I have Just purchased a combi blaster/dryer from Groomers on line. This is what
they recomended for home use. At bit pricey at £240.00 but you may be able to find the same thing cheaper on ebay. I think its fantastic - it makes dryer much
quicker and leaves both hands free to groom ( or hold the little wriggler still in my case)!!
A lot of blasters do not (apparently)have heat - they just blast the wet out of the fur with pressure. The heat is supposed to aid grooming. I'm still a novice
so don't just take my word for it!!!


----------



## cockerpoo61 (Jun 24, 2011)

Thanks for that i have just had a look on Groomers online and i can only see a pink flamingo looking dryer at £355 and a variable blaster at £144, i cannot see the one for £240, am i being dim


----------



## Cockapoodledoo (Feb 8, 2011)

I just got a blaster/dryer and it is amazing! Yes, they are an investment, and I've spent my dog walking money in advance through to about March so far with all that I have bought! 

This is what I got:
http://www.ultrakennels.co.uk/ultra-aeolus-blaster-stainless-steel-dryer-and-stand-p-313.html
I like the fact that you don't need to use the stand with it. It really is small enough to take on holiday or visiting the in-laws. The heat option really helps to dry the 'poos.

Karen xx


----------



## cockerpoo61 (Jun 24, 2011)

Think i am going to have to start counting my pennies, maybe Bayley and Holly would like a new hairdryer for Xmas


----------



## colpa110 (Jul 5, 2011)

cockerpoo61 said:


> Thanks for that i have just had a look on Groomers online and i can only see a pink flamingo looking dryer at £355 and a variable blaster at £144, i cannot see the one for £240, am i being dim


If you go to the professional grooming section, then blaster/dryers..
then combi dryers.. its was actually £234.99 - if I could post the link I would..sorry.Delivery was really quick - it came next day! It has two heat settings but what I like is that it has a dial so you can adjust the level of power to whatever you like. You can also use it with or without the hose/attachments.


----------



## embee (Dec 27, 2010)

Cockapoodledoo said:


> I just got a blaster/dryer and it is amazing! Yes, they are an investment, and I've spent my dog walking money in advance through to about March so far with all that I have bought!
> 
> This is what I got:
> http://www.ultrakennels.co.uk/ultra-aeolus-blaster-stainless-steel-dryer-and-stand-p-313.html
> ...


That's a handsome looking bit of kit  When it says it blasts water out of the fur where do you do that? Not in the bath/bathroom as it needs plugging in (?) but if you do it in another room don't you end up soaking everything as their coat holds so much water


----------



## kendal (Jul 16, 2009)

you towl off as much exess water as you can first, then use the blaster. i got mine of ebay for about £90 i also just resently ot a third arm clamp grip thing so i can use the dry and brush at the same time. 

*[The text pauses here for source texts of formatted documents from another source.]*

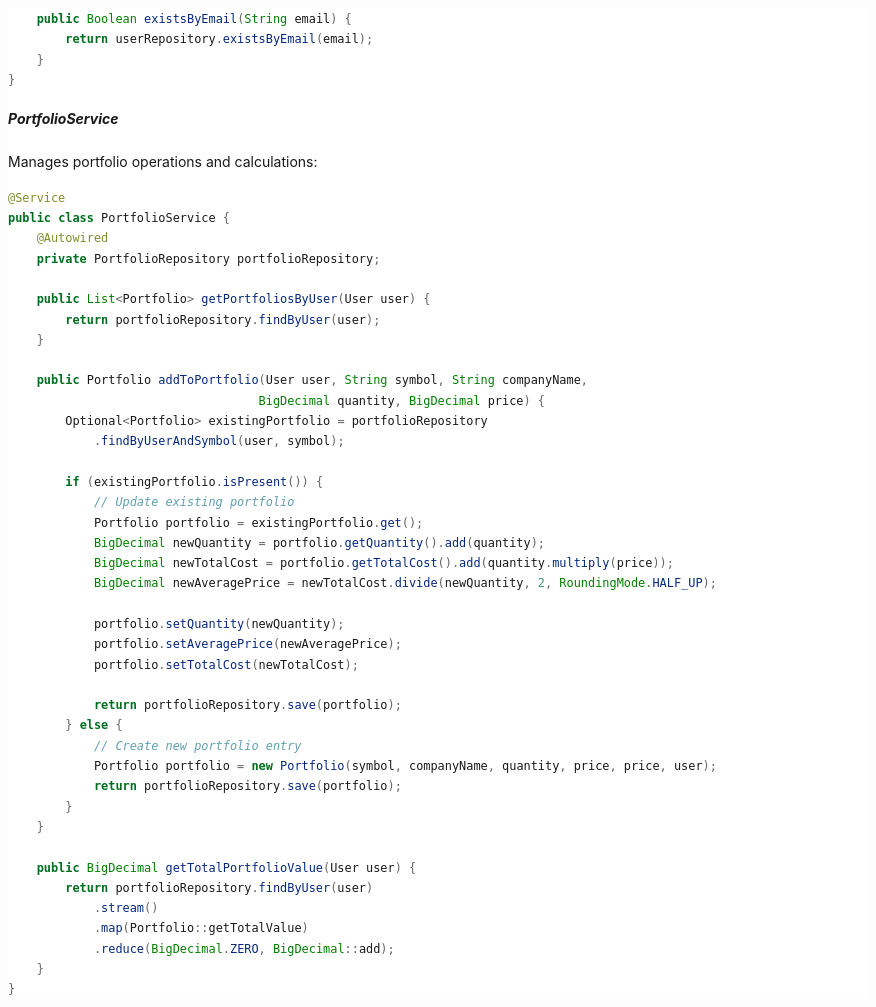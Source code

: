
 ```java
    public Boolean existsByEmail(String email) {
        return userRepository.existsByEmail(email);
    }
}
```

##### PortfolioService

Manages portfolio operations and calculations:

```java
@Service
public class PortfolioService {
    @Autowired
    private PortfolioRepository portfolioRepository;

    public List<Portfolio> getPortfoliosByUser(User user) {
        return portfolioRepository.findByUser(user);
    }

    public Portfolio addToPortfolio(User user, String symbol, String companyName,
                                   BigDecimal quantity, BigDecimal price) {
        Optional<Portfolio> existingPortfolio = portfolioRepository
            .findByUserAndSymbol(user, symbol);

        if (existingPortfolio.isPresent()) {
            // Update existing portfolio
            Portfolio portfolio = existingPortfolio.get();
            BigDecimal newQuantity = portfolio.getQuantity().add(quantity);
            BigDecimal newTotalCost = portfolio.getTotalCost().add(quantity.multiply(price));
            BigDecimal newAveragePrice = newTotalCost.divide(newQuantity, 2, RoundingMode.HALF_UP);

            portfolio.setQuantity(newQuantity);
            portfolio.setAveragePrice(newAveragePrice);
            portfolio.setTotalCost(newTotalCost);

            return portfolioRepository.save(portfolio);
        } else {
            // Create new portfolio entry
            Portfolio portfolio = new Portfolio(symbol, companyName, quantity, price, price, user);
            return portfolioRepository.save(portfolio);
        }
    }

    public BigDecimal getTotalPortfolioValue(User user) {
        return portfolioRepository.findByUser(user)
            .stream()
            .map(Portfolio::getTotalValue)
            .reduce(BigDecimal.ZERO, BigDecimal::add);
    }
}
```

it does make drying s much faster.


----------



## Cockapoodledoo (Feb 8, 2011)

embee said:


> That's a handsome looking bit of kit  When it says it blasts water out of the fur where do you do that? Not in the bath/bathroom as it needs plugging in (?) but if you do it in another room don't you end up soaking everything as their coat holds so much water


I use my Easidri towel first so I don't find there's much water to blast off to be honest. Aeolus is a good make and I went for the stainless steel option rather than the slightly cheaper powder coated steel version because I'm in this for the long term and wanted to avoid any rust developing over time. The air speed is variable, there is a heat option and appropriate stand / nozzles etc for serious grooming. My husband thought it was a fantastic piece of kit and very simple - almost looks 1950s! (these men do appreciate the general mechanisms of things!). We've already used it to dry off a section of my sofa on which my lovely teenage boy managed to spill his drink!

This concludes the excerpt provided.